#### Requirement
In the entries below, find the line containing "LLM Providers Documentation" and the line containing "- **Cost:** $0.0005-$0.06 per 1K tokens". Copy those two lines and everything between them exactly, and only that.

======== Excerpted data ========

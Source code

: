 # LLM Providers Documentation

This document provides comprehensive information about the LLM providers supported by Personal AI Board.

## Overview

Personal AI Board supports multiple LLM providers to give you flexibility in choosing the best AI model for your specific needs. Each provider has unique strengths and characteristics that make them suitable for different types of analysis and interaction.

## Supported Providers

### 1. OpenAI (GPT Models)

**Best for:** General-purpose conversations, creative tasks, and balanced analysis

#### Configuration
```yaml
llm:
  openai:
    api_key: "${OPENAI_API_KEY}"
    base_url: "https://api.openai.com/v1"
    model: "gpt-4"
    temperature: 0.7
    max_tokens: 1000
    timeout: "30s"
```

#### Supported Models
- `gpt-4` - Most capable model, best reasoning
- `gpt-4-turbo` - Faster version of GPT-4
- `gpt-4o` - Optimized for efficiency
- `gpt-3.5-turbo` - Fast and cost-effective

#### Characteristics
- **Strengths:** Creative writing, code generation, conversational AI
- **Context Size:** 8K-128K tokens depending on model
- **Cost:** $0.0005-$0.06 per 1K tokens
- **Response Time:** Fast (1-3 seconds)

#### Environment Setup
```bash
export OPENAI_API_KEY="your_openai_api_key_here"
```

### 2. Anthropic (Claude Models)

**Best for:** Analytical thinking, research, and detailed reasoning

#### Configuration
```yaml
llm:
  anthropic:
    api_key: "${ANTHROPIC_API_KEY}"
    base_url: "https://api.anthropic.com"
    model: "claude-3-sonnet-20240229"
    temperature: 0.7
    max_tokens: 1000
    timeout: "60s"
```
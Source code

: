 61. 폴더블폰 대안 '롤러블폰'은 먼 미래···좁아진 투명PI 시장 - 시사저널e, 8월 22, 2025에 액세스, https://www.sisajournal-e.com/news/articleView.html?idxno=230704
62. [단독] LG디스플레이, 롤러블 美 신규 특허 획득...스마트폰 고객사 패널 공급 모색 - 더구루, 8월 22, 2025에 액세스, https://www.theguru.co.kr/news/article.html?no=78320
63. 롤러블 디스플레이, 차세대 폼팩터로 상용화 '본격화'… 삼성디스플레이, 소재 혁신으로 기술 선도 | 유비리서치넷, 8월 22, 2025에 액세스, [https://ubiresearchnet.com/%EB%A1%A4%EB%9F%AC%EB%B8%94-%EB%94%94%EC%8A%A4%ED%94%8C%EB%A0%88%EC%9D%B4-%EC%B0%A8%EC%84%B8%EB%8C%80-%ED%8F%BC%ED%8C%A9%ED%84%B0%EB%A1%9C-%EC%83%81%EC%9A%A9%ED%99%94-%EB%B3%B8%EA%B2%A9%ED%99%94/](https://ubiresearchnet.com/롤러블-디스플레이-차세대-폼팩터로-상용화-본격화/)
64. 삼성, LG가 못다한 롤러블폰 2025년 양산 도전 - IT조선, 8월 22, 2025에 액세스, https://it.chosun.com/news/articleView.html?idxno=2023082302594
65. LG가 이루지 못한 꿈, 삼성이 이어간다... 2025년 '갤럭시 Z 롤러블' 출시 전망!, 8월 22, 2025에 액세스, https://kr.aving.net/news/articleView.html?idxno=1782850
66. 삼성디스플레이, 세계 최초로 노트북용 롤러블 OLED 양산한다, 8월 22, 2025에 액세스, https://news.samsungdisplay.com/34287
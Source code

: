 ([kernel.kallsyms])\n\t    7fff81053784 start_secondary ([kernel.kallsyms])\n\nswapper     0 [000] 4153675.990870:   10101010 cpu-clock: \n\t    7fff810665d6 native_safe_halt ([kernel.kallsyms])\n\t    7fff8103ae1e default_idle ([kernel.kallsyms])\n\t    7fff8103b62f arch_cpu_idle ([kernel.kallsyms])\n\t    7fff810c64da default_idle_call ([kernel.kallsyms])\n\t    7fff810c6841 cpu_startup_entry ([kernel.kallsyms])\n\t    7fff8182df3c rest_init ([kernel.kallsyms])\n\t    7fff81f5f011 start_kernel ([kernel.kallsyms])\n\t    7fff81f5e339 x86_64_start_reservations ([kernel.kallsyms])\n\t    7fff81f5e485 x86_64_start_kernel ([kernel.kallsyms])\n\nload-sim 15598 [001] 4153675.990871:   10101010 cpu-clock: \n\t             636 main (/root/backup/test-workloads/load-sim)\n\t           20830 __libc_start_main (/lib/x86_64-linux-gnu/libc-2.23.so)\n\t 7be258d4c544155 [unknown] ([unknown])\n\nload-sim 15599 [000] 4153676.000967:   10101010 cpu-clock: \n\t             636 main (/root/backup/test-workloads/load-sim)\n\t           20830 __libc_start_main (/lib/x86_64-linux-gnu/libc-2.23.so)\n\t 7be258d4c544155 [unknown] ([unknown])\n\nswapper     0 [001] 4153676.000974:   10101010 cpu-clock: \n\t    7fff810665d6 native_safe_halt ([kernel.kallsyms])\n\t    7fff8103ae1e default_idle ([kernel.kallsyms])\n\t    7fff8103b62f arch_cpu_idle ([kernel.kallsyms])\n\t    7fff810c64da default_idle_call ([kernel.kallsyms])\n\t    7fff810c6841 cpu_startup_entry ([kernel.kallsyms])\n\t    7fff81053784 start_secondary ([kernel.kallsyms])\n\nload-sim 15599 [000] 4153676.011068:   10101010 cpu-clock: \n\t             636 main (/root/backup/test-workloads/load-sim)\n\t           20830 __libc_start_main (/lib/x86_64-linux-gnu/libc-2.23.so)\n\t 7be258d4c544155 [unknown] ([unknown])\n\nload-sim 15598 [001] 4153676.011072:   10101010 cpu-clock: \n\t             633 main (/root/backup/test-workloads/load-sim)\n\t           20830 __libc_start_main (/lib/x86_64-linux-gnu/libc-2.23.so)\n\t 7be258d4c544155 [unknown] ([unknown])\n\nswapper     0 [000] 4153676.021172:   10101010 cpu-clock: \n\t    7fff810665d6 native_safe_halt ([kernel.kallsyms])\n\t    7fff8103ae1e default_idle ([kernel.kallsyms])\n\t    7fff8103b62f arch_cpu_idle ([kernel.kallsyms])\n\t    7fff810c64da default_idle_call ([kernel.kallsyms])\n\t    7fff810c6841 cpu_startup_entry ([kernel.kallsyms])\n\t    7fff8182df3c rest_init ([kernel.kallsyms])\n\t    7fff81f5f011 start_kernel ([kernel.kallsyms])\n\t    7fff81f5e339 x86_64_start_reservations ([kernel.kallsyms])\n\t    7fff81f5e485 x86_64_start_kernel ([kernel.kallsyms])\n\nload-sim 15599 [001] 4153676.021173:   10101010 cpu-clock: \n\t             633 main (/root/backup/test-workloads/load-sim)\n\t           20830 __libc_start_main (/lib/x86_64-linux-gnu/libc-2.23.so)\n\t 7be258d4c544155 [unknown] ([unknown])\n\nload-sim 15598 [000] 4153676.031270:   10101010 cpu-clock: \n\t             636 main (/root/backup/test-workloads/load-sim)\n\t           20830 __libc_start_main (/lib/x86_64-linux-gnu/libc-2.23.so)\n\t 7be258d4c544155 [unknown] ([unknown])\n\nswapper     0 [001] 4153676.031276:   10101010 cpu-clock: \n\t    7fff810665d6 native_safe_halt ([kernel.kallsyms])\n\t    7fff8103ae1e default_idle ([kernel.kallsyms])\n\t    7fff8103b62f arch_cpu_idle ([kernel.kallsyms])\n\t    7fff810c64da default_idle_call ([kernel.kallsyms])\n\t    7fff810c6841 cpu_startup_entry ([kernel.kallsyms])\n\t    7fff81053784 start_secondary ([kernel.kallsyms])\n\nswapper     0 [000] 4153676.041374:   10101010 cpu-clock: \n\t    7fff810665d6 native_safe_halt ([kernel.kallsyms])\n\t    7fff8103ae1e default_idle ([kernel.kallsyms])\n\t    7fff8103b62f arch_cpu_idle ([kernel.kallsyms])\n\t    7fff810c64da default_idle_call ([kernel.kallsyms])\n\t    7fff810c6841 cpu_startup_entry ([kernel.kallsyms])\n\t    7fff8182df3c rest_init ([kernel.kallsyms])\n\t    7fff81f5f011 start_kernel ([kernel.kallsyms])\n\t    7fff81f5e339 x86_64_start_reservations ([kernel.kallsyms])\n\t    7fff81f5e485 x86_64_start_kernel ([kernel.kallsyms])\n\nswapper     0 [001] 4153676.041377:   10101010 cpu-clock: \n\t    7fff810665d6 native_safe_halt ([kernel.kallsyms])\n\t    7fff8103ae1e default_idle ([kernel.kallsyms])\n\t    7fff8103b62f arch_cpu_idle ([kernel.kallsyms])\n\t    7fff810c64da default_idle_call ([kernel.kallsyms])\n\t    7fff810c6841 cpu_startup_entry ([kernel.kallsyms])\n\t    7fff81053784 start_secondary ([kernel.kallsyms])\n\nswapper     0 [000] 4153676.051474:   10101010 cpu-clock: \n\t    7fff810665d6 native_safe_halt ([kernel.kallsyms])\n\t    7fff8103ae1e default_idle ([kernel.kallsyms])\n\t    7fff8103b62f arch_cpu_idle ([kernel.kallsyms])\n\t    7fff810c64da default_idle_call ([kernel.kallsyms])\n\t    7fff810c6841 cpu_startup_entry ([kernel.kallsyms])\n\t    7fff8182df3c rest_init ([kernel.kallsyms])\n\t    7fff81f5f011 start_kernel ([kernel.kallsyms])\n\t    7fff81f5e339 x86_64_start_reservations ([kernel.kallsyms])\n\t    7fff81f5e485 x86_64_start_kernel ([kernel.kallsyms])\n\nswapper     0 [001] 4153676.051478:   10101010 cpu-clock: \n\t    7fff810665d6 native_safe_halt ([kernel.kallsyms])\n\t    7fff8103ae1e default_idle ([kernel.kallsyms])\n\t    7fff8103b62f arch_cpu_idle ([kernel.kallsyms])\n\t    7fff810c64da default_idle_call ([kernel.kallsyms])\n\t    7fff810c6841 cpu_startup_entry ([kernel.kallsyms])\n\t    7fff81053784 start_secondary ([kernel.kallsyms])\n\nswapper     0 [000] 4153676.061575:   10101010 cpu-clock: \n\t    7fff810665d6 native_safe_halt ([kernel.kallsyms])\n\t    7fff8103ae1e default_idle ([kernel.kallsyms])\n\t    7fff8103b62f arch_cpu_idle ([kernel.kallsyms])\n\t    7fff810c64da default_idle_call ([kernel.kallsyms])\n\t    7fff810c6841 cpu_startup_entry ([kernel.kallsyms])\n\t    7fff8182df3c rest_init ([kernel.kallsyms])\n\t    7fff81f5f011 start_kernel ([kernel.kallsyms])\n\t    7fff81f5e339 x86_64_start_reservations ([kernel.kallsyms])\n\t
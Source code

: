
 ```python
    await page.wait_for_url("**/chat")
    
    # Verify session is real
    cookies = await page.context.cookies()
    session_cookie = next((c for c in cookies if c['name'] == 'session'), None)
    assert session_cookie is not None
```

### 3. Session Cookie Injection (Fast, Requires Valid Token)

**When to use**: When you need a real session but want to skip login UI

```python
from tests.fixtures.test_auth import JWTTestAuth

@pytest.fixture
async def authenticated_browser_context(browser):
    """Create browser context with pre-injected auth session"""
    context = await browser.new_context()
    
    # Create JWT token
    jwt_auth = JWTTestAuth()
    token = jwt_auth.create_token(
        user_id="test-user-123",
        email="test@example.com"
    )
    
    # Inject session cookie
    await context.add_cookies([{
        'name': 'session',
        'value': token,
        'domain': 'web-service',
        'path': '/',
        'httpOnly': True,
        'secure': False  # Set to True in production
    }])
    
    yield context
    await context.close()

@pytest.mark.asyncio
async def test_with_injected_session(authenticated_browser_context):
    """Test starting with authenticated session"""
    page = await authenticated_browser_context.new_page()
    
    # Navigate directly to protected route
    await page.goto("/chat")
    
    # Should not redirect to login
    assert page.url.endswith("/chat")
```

========

#### The answer
: # LLM Providers Documentation

This document provides comprehensive information about the LLM providers supported by Personal AI Board.

## Overview

Personal AI Board supports multiple LLM providers to give you flexibility in choosing the best AI model for your specific needs. Each provider has unique strengths and characteristics that make them suitable for different types of analysis and interaction.

## Supported Providers

### 1. OpenAI (GPT Models)

**Best for:** General-purpose conversations, creative tasks, and balanced analysis

#### Configuration
```yaml
llm:
  openai:
    api_key: "${OPENAI_API_KEY}"
    base_url: "https://api.openai.com/v1"
    model: "gpt-4"
    temperature: 0.7
    max_tokens: 1000
    timeout: "30s"
```

#### Supported Models
- `gpt-4` - Most capable model, best reasoning
- `gpt-4-turbo` - Faster version of GPT-4
- `gpt-4o` - Optimized for efficiency
- `gpt-3.5-turbo` - Fast and cost-effective

#### Characteristics
- **Strengths:** Creative writing, code generation, conversational AI
- **Context Size:** 8K-128K tokens depending on model
- **Cost:** $0.0005-$0.06 per 1K tokens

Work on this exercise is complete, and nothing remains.